Dataset entries:
'''

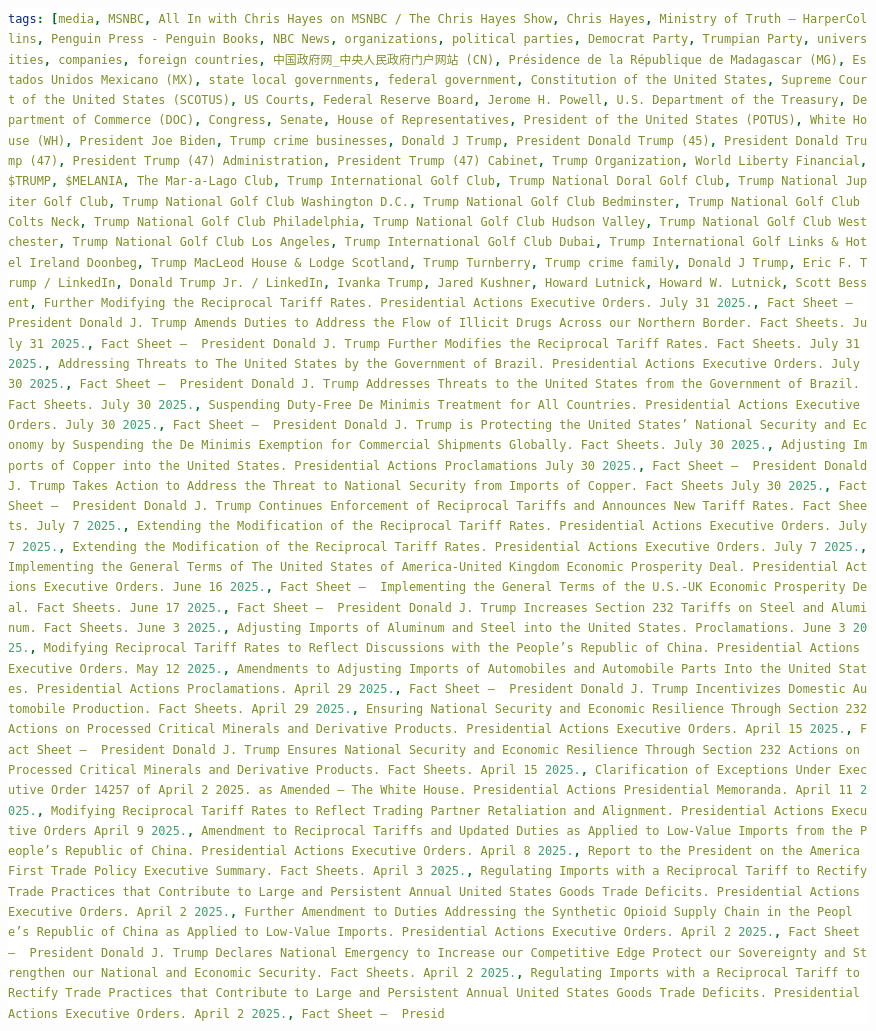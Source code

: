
 ```yaml
tags: [media, MSNBC, All In with Chris Hayes on MSNBC / The Chris Hayes Show, Chris Hayes, Ministry of Truth – HarperCollins, Penguin Press - Penguin Books, NBC News, organizations, political parties, Democrat Party, Trumpian Party, universities, companies, foreign countries, 中国政府网_中央人民政府门户网站 (CN), Présidence de la République de Madagascar (MG), Estados Unidos Mexicano (MX), state local governments, federal government, Constitution of the United States, Supreme Court of the United States (SCOTUS), US Courts, Federal Reserve Board, Jerome H. Powell, U.S. Department of the Treasury, Department of Commerce (DOC), Congress, Senate, House of Representatives, President of the United States (POTUS), White House (WH), President Joe Biden, Trump crime businesses, Donald J Trump, President Donald Trump (45), President Donald Trump (47), President Trump (47) Administration, President Trump (47) Cabinet, Trump Organization, World Liberty Financial, $TRUMP, $MELANIA, The Mar-a-Lago Club, Trump International Golf Club, Trump National Doral Golf Club, Trump National Jupiter Golf Club, Trump National Golf Club Washington D.C., Trump National Golf Club Bedminster, Trump National Golf Club Colts Neck, Trump National Golf Club Philadelphia, Trump National Golf Club Hudson Valley, Trump National Golf Club Westchester, Trump National Golf Club Los Angeles, Trump International Golf Club Dubai, Trump International Golf Links & Hotel Ireland Doonbeg, Trump MacLeod House & Lodge Scotland, Trump Turnberry, Trump crime family, Donald J Trump, Eric F. Trump / LinkedIn, Donald Trump Jr. / LinkedIn, Ivanka Trump, Jared Kushner, Howard Lutnick, Howard W. Lutnick, Scott Bessent, Further Modifying the Reciprocal Tariff Rates. Presidential Actions Executive Orders. July 31 2025., Fact Sheet –  President Donald J. Trump Amends Duties to Address the Flow of Illicit Drugs Across our Northern Border. Fact Sheets. July 31 2025., Fact Sheet –  President Donald J. Trump Further Modifies the Reciprocal Tariff Rates. Fact Sheets. July 31 2025., Addressing Threats to The United States by the Government of Brazil. Presidential Actions Executive Orders. July 30 2025., Fact Sheet –  President Donald J. Trump Addresses Threats to the United States from the Government of Brazil. Fact Sheets. July 30 2025., Suspending Duty-Free De Minimis Treatment for All Countries. Presidential Actions Executive Orders. July 30 2025., Fact Sheet –  President Donald J. Trump is Protecting the United States’ National Security and Economy by Suspending the De Minimis Exemption for Commercial Shipments Globally. Fact Sheets. July 30 2025., Adjusting Imports of Copper into the United States. Presidential Actions Proclamations July 30 2025., Fact Sheet –  President Donald J. Trump Takes Action to Address the Threat to National Security from Imports of Copper. Fact Sheets July 30 2025., Fact Sheet –  President Donald J. Trump Continues Enforcement of Reciprocal Tariffs and Announces New Tariff Rates. Fact Sheets. July 7 2025., Extending the Modification of the Reciprocal Tariff Rates. Presidential Actions Executive Orders. July 7 2025., Extending the Modification of the Reciprocal Tariff Rates. Presidential Actions Executive Orders. July 7 2025., Implementing the General Terms of The United States of America-United Kingdom Economic Prosperity Deal. Presidential Actions Executive Orders. June 16 2025., Fact Sheet –  Implementing the General Terms of the U.S.-UK Economic Prosperity Deal. Fact Sheets. June 17 2025., Fact Sheet –  President Donald J. Trump Increases Section 232 Tariffs on Steel and Aluminum. Fact Sheets. June 3 2025., Adjusting Imports of Aluminum and Steel into the United States. Proclamations. June 3 2025., Modifying Reciprocal Tariff Rates to Reflect Discussions with the People’s Republic of China. Presidential Actions Executive Orders. May 12 2025., Amendments to Adjusting Imports of Automobiles and Automobile Parts Into the United States. Presidential Actions Proclamations. April 29 2025., Fact Sheet –  President Donald J. Trump Incentivizes Domestic Automobile Production. Fact Sheets. April 29 2025., Ensuring National Security and Economic Resilience Through Section 232 Actions on Processed Critical Minerals and Derivative Products. Presidential Actions Executive Orders. April 15 2025., Fact Sheet –  President Donald J. Trump Ensures National Security and Economic Resilience Through Section 232 Actions on Processed Critical Minerals and Derivative Products. Fact Sheets. April 15 2025., Clarification of Exceptions Under Executive Order 14257 of April 2 2025. as Amended – The White House. Presidential Actions Presidential Memoranda. April 11 2025., Modifying Reciprocal Tariff Rates to Reflect Trading Partner Retaliation and Alignment. Presidential Actions Executive Orders April 9 2025., Amendment to Reciprocal Tariffs and Updated Duties as Applied to Low-Value Imports from the People’s Republic of China. Presidential Actions Executive Orders. April 8 2025., Report to the President on the America First Trade Policy Executive Summary. Fact Sheets. April 3 2025., Regulating Imports with a Reciprocal Tariff to Rectify Trade Practices that Contribute to Large and Persistent Annual United States Goods Trade Deficits. Presidential Actions Executive Orders. April 2 2025., Further Amendment to Duties Addressing the Synthetic Opioid Supply Chain in the People’s Republic of China as Applied to Low-Value Imports. Presidential Actions Executive Orders. April 2 2025., Fact Sheet –  President Donald J. Trump Declares National Emergency to Increase our Competitive Edge Protect our Sovereignty and Strengthen our National and Economic Security. Fact Sheets. April 2 2025., Regulating Imports with a Reciprocal Tariff to Rectify Trade Practices that Contribute to Large and Persistent Annual United States Goods Trade Deficits. Presidential Actions Executive Orders. April 2 2025., Fact Sheet –  Presid
```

'''

**REQUIRED ACTION**
Write the entries above out again exactly, omitting each image.

**RESPONSE AREA**
Source code

:
 ```yaml
tags: [media, MSNBC, All In with Chris Hayes on MSNBC / The Chris Hayes Show, Chris Hayes, Ministry of Truth – HarperCollins, Penguin Press - Penguin Books, NBC News, organizations, political parties, Democrat Party, Trumpian Party, universities, companies, foreign countries, 中国政府网_中央人民政府门户网站 (CN), Présidence de la République de Madagascar (MG), Estados Unidos Mexicano (MX), state local governments, federal government, Constitution of the United States, Supreme Court of the United States (SCOTUS), US Courts, Federal Reserve Board, Jerome H. Powell, U.S. Department of the Treasury, Department of Commerce (DOC), Congress, Senate, House of Representatives, President of the United States (POTUS), White House (WH), President Joe Biden, Trump crime businesses, Donald J Trump, President Donald Trump (45), President Donald Trump (47), President Trump (47) Administration, President Trump (47) Cabinet, Trump Organization, World Liberty Financial, $TRUMP, $MELANIA, The Mar-a-Lago Club, Trump International Golf Club, Trump National Doral Golf Club, Trump National Jupiter Golf Club, Trump National Golf Club Washington D.C., Trump National Golf Club Bedminster, Trump National Golf Club Colts Neck, Trump National Golf Club Philadelphia, Trump National Golf Club Hudson Valley, Trump National Golf Club Westchester, Trump National Golf Club Los Angeles, Trump International Golf Club Dubai, Trump International Golf Links & Hotel Ireland Doonbeg, Trump MacLeod House & Lodge Scotland, Trump Turnberry, Trump crime family, Donald J Trump, Eric F. Trump / LinkedIn, Donald Trump Jr. / LinkedIn, Ivanka Trump, Jared Kushner, Howard Lutnick, Howard W. Lutnick, Scott Bessent, Further Modifying the Reciprocal Tariff Rates. Presidential Actions Executive Orders. July 31 2025., Fact Sheet –  President Donald J. Trump Amends Duties to Address the Flow of Illicit Drugs Across our Northern Border. Fact Sheets. July 31 2025., Fact Sheet –  President Donald J. Trump Further Modifies the Reciprocal Tariff Rates. Fact Sheets. July 31 2025., Addressing Threats to The United States by the Government of Brazil. Presidential Actions Executive Orders. July 30 2025., Fact Sheet –  President Donald J. Trump Addresses Threats to the United States from the Government of Brazil. Fact Sheets. July 30 2025., Suspending Duty-Free De Minimis Treatment for All Countries. Presidential Actions Executive Orders. July 30 2025., Fact Sheet –  President Donald J. Trump is Protecting the United States’ National Security and Economy by Suspending the De Minimis Exemption for Commercial Shipments Globally. Fact Sheets. July 30 2025., Adjusting Imports of Copper into the United States. Presidential Actions Proclamations July 30 2025., Fact Sheet –  President Donald J. Trump Takes Action to Address the Threat to National Security from Imports of Copper. Fact Sheets July 30 2025., Fact Sheet –  President Donald J. Trump Continues Enforcement of Reciprocal Tariffs and Announces New Tariff Rates. Fact Sheets. July 7 2025., Extending the Modification of the Reciprocal Tariff Rates. Presidential Actions Executive Orders. July 7 2025., Extending the Modification of the Reciprocal Tariff Rates. Presidential Actions Executive Orders. July 7 2025., Implementing the General Terms of The United States of America-United Kingdom Economic Prosperity Deal. Presidential Actions Executive Orders. June 16 2025., Fact Sheet –  Implementing the General Terms of the U.S.-UK Economic Prosperity Deal. Fact Sheets. June 17 2025., Fact Sheet –  President Donald J. Trump Increases Section 232 Tariffs on Steel and Aluminum. Fact Sheets. June 3 2025., Adjusting Imports of Aluminum and Steel into the United States. Proclamations. June 3 2025., Modifying Reciprocal Tariff Rates to Reflect Discussions with the People’s Republic of China. Presidential Actions Executive Orders. May 12 2025., Amendments to Adjusting Imports of Automobiles and Automobile Parts Into the United States. Presidential Actions Proclamations. April 29 2025., Fact Sheet –  President Donald J. Trump Incentivizes Domestic Automobile Production. Fact Sheets. April 29 2025., Ensuring National Security and Economic Resilience Through Section 232 Actions on Processed Critical Minerals and Derivative Products. Presidential Actions Executive Orders. April 15 2025., Fact Sheet –  President Donald J. Trump Ensures National Security and Economic Resilience Through Section 232 Actions on Processed Critical Minerals and Derivative Products. Fact Sheets. April 15 2025., Clarification of Exceptions Under Executive Order 14257 of April 2 2025. as Amended – The White House. Presidential Actions Presidential Memoranda. April 11 2025., Modifying Reciprocal Tariff Rates to Reflect Trading Partner Retaliation and Alignment. Presidential Actions Executive Orders April 9 2025., Amendment to Reciprocal Tariffs and Updated Duties as Applied to Low-Value Imports from the People’s Republic of China. Presidential Actions Executive Orders. April 8 2025., Report to the President on the America First Trade Policy Executive Summary. Fact Sheets. April 3 2025., Regulating Imports with a Reciprocal Tariff to Rectify Trade Practices that Contribute to Large and Persistent Annual United States Goods Trade Deficits. Presidential Actions Executive Orders. April 2 2025., Further Amendment to Duties Addressing the Synthetic Opioid Supply Chain in the People’s Republic of China as Applied to Low-Value Imports. Presidential Actions Executive Orders. April 2 2025., Fact Sheet –  President Donald J. Trump Declares National Emergency to Increase our Competitive Edge Protect our Sovereignty and Strengthen our National and Economic Security. Fact Sheets. April 2 2025., Regulating Imports with a Reciprocal Tariff to Rectify Trade Practices that Contribute to Large and Persistent Annual United States Goods Trade Deficits. Presidential Actions Executive Orders. April 2 2025., Fact Sheet –  Presid
```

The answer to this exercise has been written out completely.